We are an Anglo-Catholic parish in the Diocese of Southwell and Nottingham. We are under the extended episcopal care of the Bishop of Beverley. We a Church of The Society of SS Hilda and Wilfred.

Centred on the Sunday celebration of the Mass, we seek to be a centre of excellence of worship, fellowship and service to the praise of God. Mass is celebrated according to the Roman Rite.

For over sixty years our beautiful church has borne witness to the presence and glory of God to all who pass by. We are a growing congregation of families and friends who don't have all the answers to life's challenges, but try to place God in the midst of them and gain comfort and peace.

Formed from the Priory Church parish in 1953. The first service on this site was held in a wooden hut in 1954. It was replaced by a brick church hall in 1956.

This church, dedicated in 1967, on the Manton housing estate, was constructed the wrong way round liturgically, ie the altar is at the west end.

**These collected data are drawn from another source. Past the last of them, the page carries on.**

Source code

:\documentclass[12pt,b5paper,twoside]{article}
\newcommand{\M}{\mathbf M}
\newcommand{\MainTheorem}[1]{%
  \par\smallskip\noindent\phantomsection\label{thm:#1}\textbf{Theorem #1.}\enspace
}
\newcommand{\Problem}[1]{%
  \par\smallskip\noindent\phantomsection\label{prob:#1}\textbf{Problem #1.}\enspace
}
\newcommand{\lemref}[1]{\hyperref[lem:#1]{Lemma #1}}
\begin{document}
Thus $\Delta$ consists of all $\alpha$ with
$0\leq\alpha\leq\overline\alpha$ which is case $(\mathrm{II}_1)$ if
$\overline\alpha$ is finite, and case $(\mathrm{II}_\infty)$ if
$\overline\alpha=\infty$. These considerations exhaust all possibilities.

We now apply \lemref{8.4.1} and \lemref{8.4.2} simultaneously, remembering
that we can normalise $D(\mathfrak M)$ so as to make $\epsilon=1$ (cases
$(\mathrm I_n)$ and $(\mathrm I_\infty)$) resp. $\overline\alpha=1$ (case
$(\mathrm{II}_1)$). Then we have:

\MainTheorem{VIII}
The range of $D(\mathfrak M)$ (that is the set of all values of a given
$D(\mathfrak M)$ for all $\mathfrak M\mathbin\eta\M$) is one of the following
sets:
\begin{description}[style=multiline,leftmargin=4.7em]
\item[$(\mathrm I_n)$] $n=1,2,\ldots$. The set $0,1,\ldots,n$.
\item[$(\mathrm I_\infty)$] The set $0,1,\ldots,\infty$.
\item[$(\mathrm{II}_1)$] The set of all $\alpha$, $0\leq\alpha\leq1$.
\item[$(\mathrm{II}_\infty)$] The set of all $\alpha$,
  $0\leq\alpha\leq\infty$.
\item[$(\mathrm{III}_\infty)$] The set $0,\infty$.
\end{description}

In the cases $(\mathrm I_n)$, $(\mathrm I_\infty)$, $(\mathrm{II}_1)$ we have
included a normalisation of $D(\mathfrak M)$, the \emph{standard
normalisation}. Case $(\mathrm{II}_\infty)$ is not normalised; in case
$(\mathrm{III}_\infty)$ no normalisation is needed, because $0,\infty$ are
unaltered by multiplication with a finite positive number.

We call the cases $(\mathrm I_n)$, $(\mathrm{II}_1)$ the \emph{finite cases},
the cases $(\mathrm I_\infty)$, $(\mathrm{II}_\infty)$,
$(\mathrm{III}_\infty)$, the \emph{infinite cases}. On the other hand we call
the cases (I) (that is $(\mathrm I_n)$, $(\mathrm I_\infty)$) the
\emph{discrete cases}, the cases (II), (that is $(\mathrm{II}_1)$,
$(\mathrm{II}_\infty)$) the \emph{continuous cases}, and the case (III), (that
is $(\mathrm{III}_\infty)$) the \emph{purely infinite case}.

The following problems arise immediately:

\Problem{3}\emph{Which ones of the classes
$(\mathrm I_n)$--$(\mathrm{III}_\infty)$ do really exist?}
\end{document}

It is an irregular shape with several sides and a curved rear wall to the chancel. Honey coloured bricks and wood panelling were used in the construction. The tall narrow windows fit between tall narrow brick columns - ten at the east end and three at the south side are in bright coloured abstract designs. There are also three plain glass windows on the south side.

The church comprises nave, chancel/sanctuary, vestry, choir vestry and porch The latter has a long extended canopy ending in a high open tower with a louvred box on top containing recorded bells. It bears a white cross which should light up. Inside is a pine panel ceiling and a stone floor throughout. All the seating is on angled, open-backed pews. The chancel is one step up from the nave. The wooden altar stands on a dais. Behind it hangs a cross bearing a crowned figure of Christ; on the north wall is an aumbry.

On the south side is a fixed wooden pulpit. On the north side of the nave is a pipe organ with choir stalls in front of it. The wooden lectern and font are moveable. There is only one memorial, a small brass plaque for Canon Basil Howell, the first priest here.